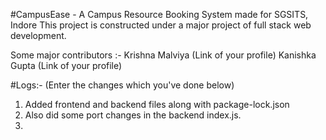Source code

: #CampusEase - A Campus Resource Booking System made for SGSITS, Indore
This project is constructed under a major project of full stack web development.

Some major contributors :- 
  Krishna Malviya (Link of your profile)
  Kanishka Gupta (Link of your profile)
  
#Logs:- (Enter the changes which you've done below)
  1. Added frontend and backend files along with package-lock.json
  2. Also did some port changes in the backend index.js.
  3. 
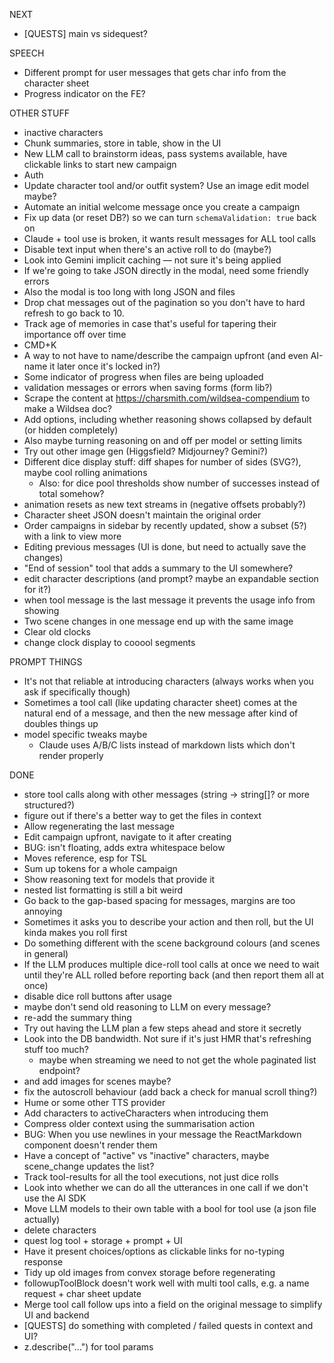 NEXT
- [QUESTS] main vs sidequest?

SPEECH
- Different prompt for user messages that gets char info from the character sheet
- Progress indicator on the FE?

OTHER STUFF

- inactive characters
- Chunk summaries, store in table, show in the UI
- New LLM call to brainstorm ideas, pass systems available, have clickable links to start new campaign
- Auth
- Update character tool and/or outfit system? Use an image edit model maybe?
- Automate an initial welcome message once you create a campaign
- Fix up data (or reset DB?) so we can turn `schemaValidation: true` back on
- Claude + tool use is broken, it wants result messages for ALL tool calls
- Disable text input when there's an active roll to do (maybe?)
- Look into Gemini implicit caching — not sure it's being applied
- If we're going to take JSON directly in the modal, need some friendly errors
- Also the modal is too long with long JSON and files
- Drop chat messages out of the pagination so you don't have to hard refresh to go back to 10.
- Track age of memories in case that's useful for tapering their importance off over time
- CMD+K
- A way to not have to name/describe the campaign upfront (and even AI-name it later once it's locked in?)
- Some indicator of progress when files are being uploaded
- validation messages or errors when saving forms (form lib?)
- Scrape the content at https://charsmith.com/wildsea-compendium to make a Wildsea doc?
- Add options, including whether reasoning shows collapsed by default (or hidden completely)
- Also maybe turning reasoning on and off per model or setting limits
- Try out other image gen (Higgsfield? Midjourney? Gemini?)
- Different dice display stuff: diff shapes for number of sides (SVG?), maybe cool rolling animations
  - Also: for dice pool thresholds show number of successes instead of total somehow?
- <Wiggly /> animation resets as new text streams in (negative offsets probably?)
- Character sheet JSON doesn't maintain the original order
- Order campaigns in sidebar by recently updated, show a subset (5?) with a link to view more
- Editing previous messages (UI is done, but need to actually save the changes)
- "End of session" tool that adds a summary to the UI somewhere?
- edit character descriptions (and prompt? maybe an expandable section for it?)
- when tool message is the last message it prevents the usage info from showing
- Two scene changes in one message end up with the same image
- Clear old clocks
- change clock display to cooool segments

PROMPT THINGS

- It's not that reliable at introducing characters (always works when you ask if specifically though)
- Sometimes a tool call (like updating character sheet) comes at the natural end of a message, and then the new message after kind of doubles things up
- model specific tweaks maybe
  - Claude uses A/B/C lists instead of markdown lists which don't render properly

DONE

- store tool calls along with other messages (string -> string[]? or more structured?)
- figure out if there's a better way to get the files in context
- Allow regenerating the last message
- Edit campaign upfront, navigate to it after creating
- BUG: <SidebarTrigger /> isn't floating, adds extra whitespace below
- Moves reference, esp for TSL
- Sum up tokens for a whole campaign
- Show reasoning text for models that provide it
- nested list formatting is still a bit weird
- Go back to the gap-based spacing for messages, margins are too annoying
- Sometimes it asks you to describe your action and then roll, but the UI kinda makes you roll first
- Do something different with the scene background colours (and scenes in general)
- If the LLM produces multiple dice-roll tool calls at once we need to wait until they're ALL rolled before reporting back (and then report them all at once)
- disable dice roll buttons after usage
- maybe don't send old reasoning to LLM on every message?
- re-add the summary thing
- Try out having the LLM plan a few steps ahead and store it secretly
- Look into the DB bandwidth. Not sure if it's just HMR that's refreshing stuff too much?
  - maybe when streaming we need to not get the whole paginated list endpoint?
- and add images for scenes maybe?
- fix the autoscroll behaviour (add back a check for manual scroll thing?)
- Hume or some other TTS provider
- Add characters to activeCharacters when introducing them
- Compress older context using the summarisation action
- BUG: When you use newlines in your message the ReactMarkdown component doesn't render them
- Have a concept of "active" vs "inactive" characters, maybe scene_change updates the list?
- Track tool-results for all the tool executions, not just dice rolls
- Look into whether we can do all the utterances in one call if we don't use the AI SDK
- Move LLM models to their own table with a bool for tool use (a json file actually)
- delete characters
- quest log tool + storage + prompt + UI
- Have it present choices/options as clickable links for no-typing response
- Tidy up old images from convex storage before regenerating
- followupToolBlock doesn't work well with multi tool calls, e.g. a name request + char sheet update
- Merge tool call follow ups into a field on the original message to simplify UI and backend
- [QUESTS] do something with completed / failed quests in context and UI?
- z.describe("...") for tool params
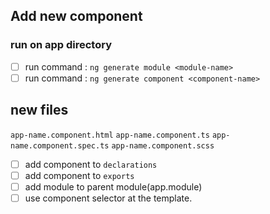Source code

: ## Add new component

### run on app directory

-[ ] run command : `ng generate module <module-name>`
-[ ] run command : `ng generate component <component-name>`

## new files 
`app-name.component.html`
`app-name.component.ts`
`app-name.component.spec.ts`
`app-name.component.scss`

- [ ] add component to `declarations` 
- [ ] add component to `exports`
- [ ] add module to parent module(app.module)
- [ ] use component selector at the template.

^^^^^^^^^^^^^^^^

◆ **Task statement**
Which lines of the entries contain "adds"? Count them and write only the number.

◆ **Task result**
2